Task requirements: Copy out each line below containing "SIMD".

Given data:
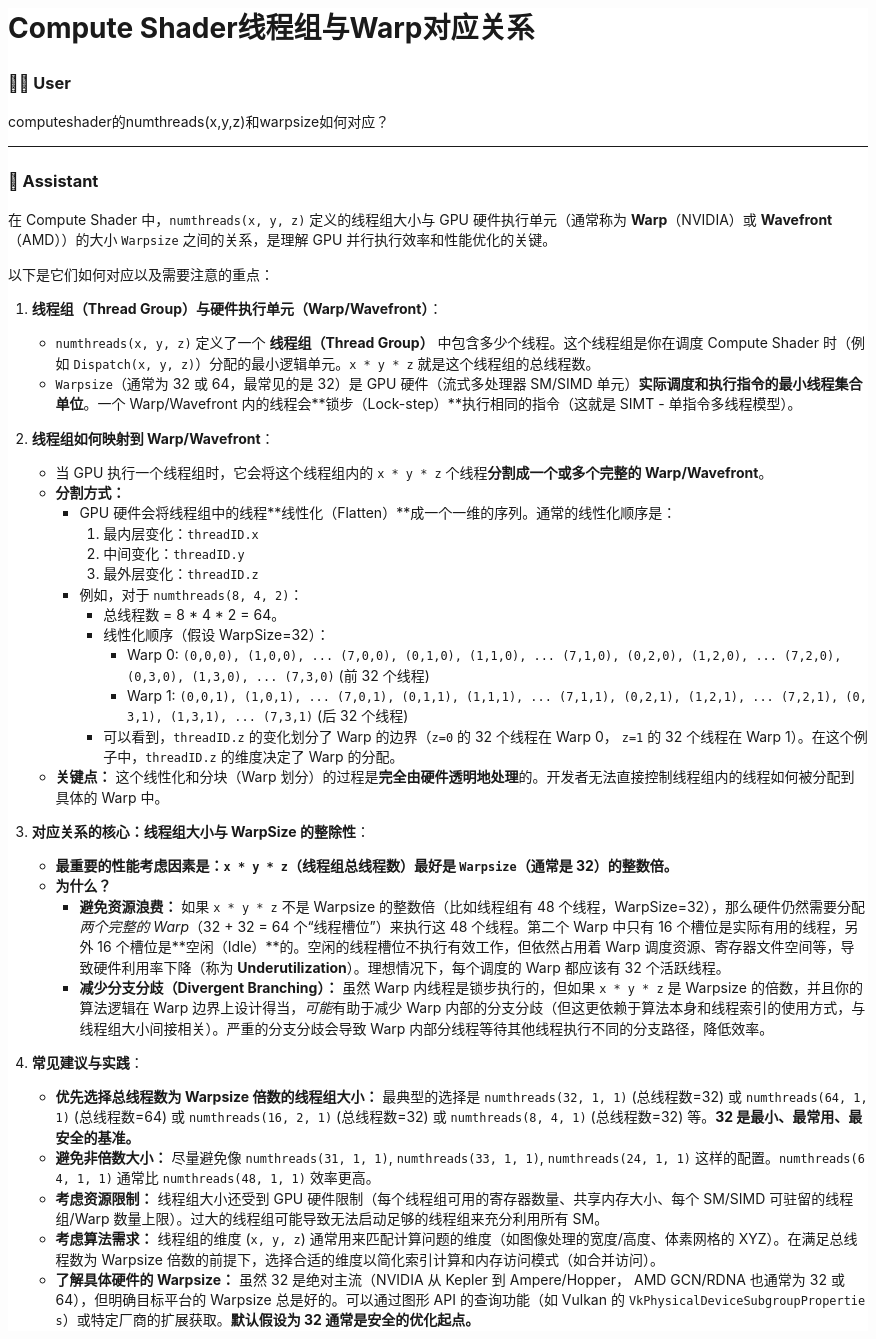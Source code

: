 # Compute Shader线程组与Warp对应关系

### 🧑‍💻 User

computeshader的numthreads(x,y,z)和warpsize如何对应？

---

### 🤖 Assistant

在 Compute Shader 中，`numthreads(x, y, z)` 定义的线程组大小与 GPU 硬件执行单元（通常称为 **Warp**（NVIDIA）或 **Wavefront**（AMD））的大小 `Warpsize` 之间的关系，是理解 GPU 并行执行效率和性能优化的关键。

以下是它们如何对应以及需要注意的重点：

1.  **线程组（Thread Group）与硬件执行单元（Warp/Wavefront）**：
    *   `numthreads(x, y, z)` 定义了一个 **线程组（Thread Group）** 中包含多少个线程。这个线程组是你在调度 Compute Shader 时（例如 `Dispatch(x, y, z)`）分配的最小逻辑单元。`x * y * z` 就是这个线程组的总线程数。
    *   `Warpsize`（通常为 32 或 64，最常见的是 32）是 GPU 硬件（流式多处理器 SM/SIMD 单元）**实际调度和执行指令的最小线程集合单位**。一个 Warp/Wavefront 内的线程会**锁步（Lock-step）**执行相同的指令（这就是 SIMT - 单指令多线程模型）。

2.  **线程组如何映射到 Warp/Wavefront**：
    *   当 GPU 执行一个线程组时，它会将这个线程组内的 `x * y * z` 个线程**分割成一个或多个完整的 Warp/Wavefront**。
    *   **分割方式：**
        *   GPU 硬件会将线程组中的线程**线性化（Flatten）**成一个一维的序列。通常的线性化顺序是：
            1.  最内层变化：`threadID.x`
            2.  中间变化：`threadID.y`
            3.  最外层变化：`threadID.z`
        *   例如，对于 `numthreads(8, 4, 2)`：
            *   总线程数 = 8 * 4 * 2 = 64。
            *   线性化顺序（假设 WarpSize=32）：
                *   Warp 0: `(0,0,0), (1,0,0), ... (7,0,0), (0,1,0), (1,1,0), ... (7,1,0), (0,2,0), (1,2,0), ... (7,2,0), (0,3,0), (1,3,0), ... (7,3,0)` (前 32 个线程)
                *   Warp 1: `(0,0,1), (1,0,1), ... (7,0,1), (0,1,1), (1,1,1), ... (7,1,1), (0,2,1), (1,2,1), ... (7,2,1), (0,3,1), (1,3,1), ... (7,3,1)` (后 32 个线程)
            *   可以看到，`threadID.z` 的变化划分了 Warp 的边界（`z=0` 的 32 个线程在 Warp 0， `z=1` 的 32 个线程在 Warp 1）。在这个例子中，`threadID.z` 的维度决定了 Warp 的分配。
    *   **关键点：** 这个线性化和分块（Warp 划分）的过程是**完全由硬件透明地处理**的。开发者无法直接控制线程组内的线程如何被分配到具体的 Warp 中。

3.  **对应关系的核心：线程组大小与 WarpSize 的整除性**：
    *   **最重要的性能考虑因素是：`x * y * z`（线程组总线程数）最好是 `Warpsize`（通常是 32）的整数倍。**
    *   **为什么？**
        *   **避免资源浪费：** 如果 `x * y * z` 不是 Warpsize 的整数倍（比如线程组有 48 个线程，WarpSize=32），那么硬件仍然需要分配 *两个完整的 Warp*（32 + 32 = 64 个“线程槽位”）来执行这 48 个线程。第二个 Warp 中只有 16 个槽位是实际有用的线程，另外 16 个槽位是**空闲（Idle）**的。空闲的线程槽位不执行有效工作，但依然占用着 Warp 调度资源、寄存器文件空间等，导致硬件利用率下降（称为 **Underutilization**）。理想情况下，每个调度的 Warp 都应该有 32 个活跃线程。
        *   **减少分支分歧（Divergent Branching）：** 虽然 Warp 内线程是锁步执行的，但如果 `x * y * z` 是 Warpsize 的倍数，并且你的算法逻辑在 Warp 边界上设计得当，*可能*有助于减少 Warp 内部的分支分歧（但这更依赖于算法本身和线程索引的使用方式，与线程组大小间接相关）。严重的分支分歧会导致 Warp 内部分线程等待其他线程执行不同的分支路径，降低效率。

4.  **常见建议与实践**：
    *   **优先选择总线程数为 Warpsize 倍数的线程组大小：** 最典型的选择是 `numthreads(32, 1, 1)` (总线程数=32) 或 `numthreads(64, 1, 1)` (总线程数=64) 或 `numthreads(16, 2, 1)` (总线程数=32) 或 `numthreads(8, 4, 1)` (总线程数=32) 等。**32 是最小、最常用、最安全的基准。**
    *   **避免非倍数大小：** 尽量避免像 `numthreads(31, 1, 1)`, `numthreads(33, 1, 1)`, `numthreads(24, 1, 1)` 这样的配置。`numthreads(64, 1, 1)` 通常比 `numthreads(48, 1, 1)` 效率更高。
    *   **考虑资源限制：** 线程组大小还受到 GPU 硬件限制（每个线程组可用的寄存器数量、共享内存大小、每个 SM/SIMD 可驻留的线程组/Warp 数量上限）。过大的线程组可能导致无法启动足够的线程组来充分利用所有 SM。
    *   **考虑算法需求：** 线程组的维度 (`x, y, z`) 通常用来匹配计算问题的维度（如图像处理的宽度/高度、体素网格的 XYZ）。在满足总线程数为 Warpsize 倍数的前提下，选择合适的维度以简化索引计算和内存访问模式（如合并访问）。
    *   **了解具体硬件的 Warpsize：** 虽然 32 是绝对主流（NVIDIA 从 Kepler 到 Ampere/Hopper， AMD GCN/RDNA 也通常为 32 或 64），但明确目标平台的 Warpsize 总是好的。可以通过图形 API 的查询功能（如 Vulkan 的 `VkPhysicalDeviceSubgroupProperties`）或特定厂商的扩展获取。**默认假设为 32 通常是安全的优化起点。**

Response box:
    *   `Warpsize`（通常为 32 或 64，最常见的是 32）是 GPU 硬件（流式多处理器 SM/SIMD 单元）**实际调度和执行指令的最小线程集合单位**。一个 Warp/Wavefront 内的线程会**锁步（Lock-step）**执行相同的指令（这就是 SIMT - 单指令多线程模型）。
    *   **考虑资源限制：** 线程组大小还受到 GPU 硬件限制（每个线程组可用的寄存器数量、共享内存大小、每个 SM/SIMD 可驻留的线程组/Warp 数量上限）。过大的线程组可能导致无法启动足够的线程组来充分利用所有 SM。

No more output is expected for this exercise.